▸ Records supplied
------------------------------------
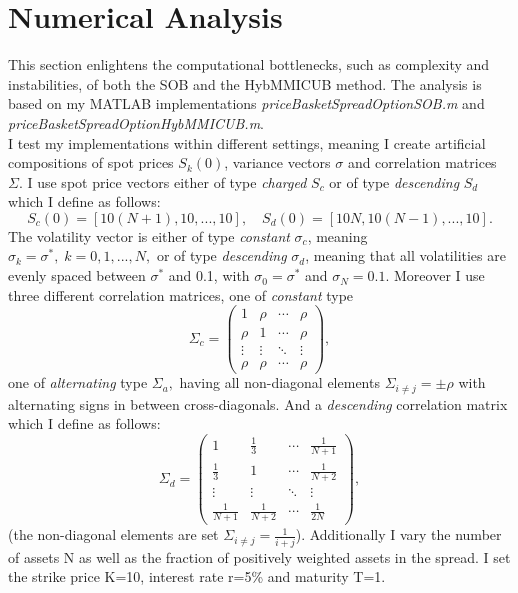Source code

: \documentclass[a4paper]{article}
\begin{document}
\newpage
\section{Numerical Analysis}
\label{sec:na}
This section enlightens the computational bottlenecks, such as complexity and instabilities, of both the SOB and the HybMMICUB method. The analysis is based on my MATLAB implementations \emph{priceBasketSpreadOptionSOB.m} and \emph{priceBasketSpreadOptionHybMMICUB.m}.\\
I test my implementations within different settings, meaning I create artificial compositions of spot prices $S_k(0)$, variance vectors $\sigma$ and correlation matrices $\Sigma$. I use spot price vectors either of type \emph{charged} $S_c$ or of type \emph{descending} $S_d$ which I define as follows: 
$$S_{c}(0) = [10(N+1), 10, ..., 10],\quad S_{d}(0) = [10N, 10(N-1), ..., 10].$$  
The volatility vector is either of type \emph{constant} $\sigma_c$, meaning $\sigma_k = \sigma^*,\;k=0,1,...,N,$ or of  type \emph{descending} $\sigma_d$, meaning that all volatilities are evenly spaced between $\sigma^*$ and 0.1, with $\sigma_0 = \sigma^*$ and $\sigma_N = 0.1$.
Moreover I use three different correlation matrices, one of \emph{constant} type
$$\Sigma_{c} =\begin{pmatrix}1 & \rho & \cdots & \rho \\ \rho & 1 & \cdots & \rho \\ \vdots & \vdots & \ddots & \vdots \\ \rho & \rho & \cdots & \rho \end{pmatrix}  ,$$
one of \emph{alternating} type $\Sigma_{a},$ having all non-diagonal elements $\Sigma_{i\neq j} = \pm \rho$ with alternating signs in between cross-diagonals. And a \emph{descending} correlation matrix which I define as follows:
$$\Sigma_{d} = \begin{pmatrix}1 & \frac{1}{3} & \cdots & \frac{1}{N+1} \\ \frac{1}{3} & 1 & \cdots & \frac{1}{N+2} \\ \vdots & \vdots & \ddots & \vdots \\ \frac{1}{N+1} & \frac{1}{N+2} & \cdots & \frac{1}{2N} \end{pmatrix},$$
(the non-diagonal elements are set  $\Sigma_{i\neq j} = \frac{1}{i+j}$).
Additionally I vary the number of assets N as well as the fraction of positively weighted assets in the spread. I set the strike price K=10, interest rate  r=5\% and maturity T=1. 
\end{document}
------------------------------------
▸ Problem details
From the line holding "Moreover I use" to the last line of the records, quote each line exactly and add nothing.

▸ Response below
Moreover I use three different correlation matrices, one of \emph{constant} type
$$\Sigma_{c} =\begin{pmatrix}1 & \rho & \cdots & \rho \\ \rho & 1 & \cdots & \rho \\ \vdots & \vdots & \ddots & \vdots \\ \rho & \rho & \cdots & \rho \end{pmatrix}  ,$$
one of \emph{alternating} type $\Sigma_{a},$ having all non-diagonal elements $\Sigma_{i\neq j} = \pm \rho$ with alternating signs in between cross-diagonals. And a \emph{descending} correlation matrix which I define as follows:
$$\Sigma_{d} = \begin{pmatrix}1 & \frac{1}{3} & \cdots & \frac{1}{N+1} \\ \frac{1}{3} & 1 & \cdots & \frac{1}{N+2} \\ \vdots & \vdots & \ddots & \vdots \\ \frac{1}{N+1} & \frac{1}{N+2} & \cdots & \frac{1}{2N} \end{pmatrix},$$
(the non-diagonal elements are set  $\Sigma_{i\neq j} = \frac{1}{i+j}$).
Additionally I vary the number of assets N as well as the fraction of positively weighted assets in the spread. I set the strike price K=10, interest rate  r=5\% and maturity T=1. 
\end{document}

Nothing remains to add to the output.